Bastien processed her words. The lag was increasing. Exponential progression. “And the third?”
“Connor Boudreaux. My cousin.” Her voice stayed level, professional, but something in her jaw had gone rigid. “Transformed at midnight by the lake. His reflection moved independently for almost thirty seconds. Different posture, different expression. When Connor sat, his reflection stayed standing. When Connor looked west, his reflection looked east. Then it smiled at him.”
“Connor wasn’t smiling.”
“He was terrified.” She closed the notebook and pocketed it. “He’s twenty-two. This was supposed to be a routine patrol. Now he’s locked in a safe house afraid to look at standing water.”
Bastien walked to the water’s edge and crouched. The river moved slow below, reflecting morning light in fragments that shifted too fast to track individual patterns. He pressed his palm to the concrete. Cool. Solid. Real. The reflection of his hand appeared half a second after contact.
“Have any of them shown any other strange symptoms? Disorientation? Memory gaps?”
“No. Just the reflection problems.” Roxy crouched beside him, staring at the water. “But it’s not just transformations. I tested it this morning. Stood in front of my bathroom mirror and waved. My reflection waved three seconds late. Then it waved again when I’d stopped moving.”
“It repeated the gesture?”
“Twice.

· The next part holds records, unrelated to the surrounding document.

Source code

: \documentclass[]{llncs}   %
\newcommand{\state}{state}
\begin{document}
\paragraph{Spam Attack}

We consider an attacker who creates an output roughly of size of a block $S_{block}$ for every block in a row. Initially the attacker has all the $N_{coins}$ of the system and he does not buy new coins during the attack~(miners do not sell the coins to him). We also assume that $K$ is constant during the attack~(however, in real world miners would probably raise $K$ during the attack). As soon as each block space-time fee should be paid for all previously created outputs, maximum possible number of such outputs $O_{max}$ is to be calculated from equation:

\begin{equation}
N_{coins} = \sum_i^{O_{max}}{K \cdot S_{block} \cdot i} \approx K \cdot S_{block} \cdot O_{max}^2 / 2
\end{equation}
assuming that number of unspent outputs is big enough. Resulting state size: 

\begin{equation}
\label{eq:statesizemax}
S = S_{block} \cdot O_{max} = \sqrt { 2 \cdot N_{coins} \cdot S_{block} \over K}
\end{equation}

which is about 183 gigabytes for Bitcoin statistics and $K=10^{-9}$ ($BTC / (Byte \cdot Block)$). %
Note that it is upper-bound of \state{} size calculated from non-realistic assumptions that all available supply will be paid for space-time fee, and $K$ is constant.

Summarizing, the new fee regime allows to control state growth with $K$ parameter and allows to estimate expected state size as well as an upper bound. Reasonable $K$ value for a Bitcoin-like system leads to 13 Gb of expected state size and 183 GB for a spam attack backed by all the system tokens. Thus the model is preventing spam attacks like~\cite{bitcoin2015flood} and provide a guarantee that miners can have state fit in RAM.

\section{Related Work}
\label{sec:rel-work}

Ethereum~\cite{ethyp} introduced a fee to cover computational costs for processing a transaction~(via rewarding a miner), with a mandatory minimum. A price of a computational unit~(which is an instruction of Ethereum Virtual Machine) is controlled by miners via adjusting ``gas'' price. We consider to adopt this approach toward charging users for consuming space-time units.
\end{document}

Like it was practicing.” She looked at him. “Bastien, what the hell is this?”
He could tell her it was mirror contamination from a broken relic. He could explain temporal echoing and reflective memory. He could describe how the Shadowglass Mirror had fractured and its pieces were teaching every reflective surface in the city to operate outside normal physical law.
But she’d asked a simpler question. What the hell is this?
“Mirror Fever,” he said. “Relic contamination spreading through any surface that can hold an image.”
“Can you stop it?”
“I’m working on it.”
“That’s not a yes.”
“No.” He stood and pulled a small leather pouch from his coat pocket. “It’s not.”
She stood with him, watching as he opened the pouch. Inside was silver powder, ground fine enough to dissolve on contact with water. He pinched a measure between thumb and forefinger and scattered it across the river’s surface.
The powder floated for three seconds. Then it began to glow—pale blue, the color of winter ice. The glow spread where the particles clustered, forming patterns that shifted and reformed too quickly to follow individual shapes. Geometric configurations that looked almost intentional.
“What are you doing?” Roxy asked.
“Testing for resonance. Silver reacts to the boundary between here and the Elsewhere. When that boundary thins, you get this.” He gestured at the glowing patterns. “The stronger the glow, the worse the contamination.”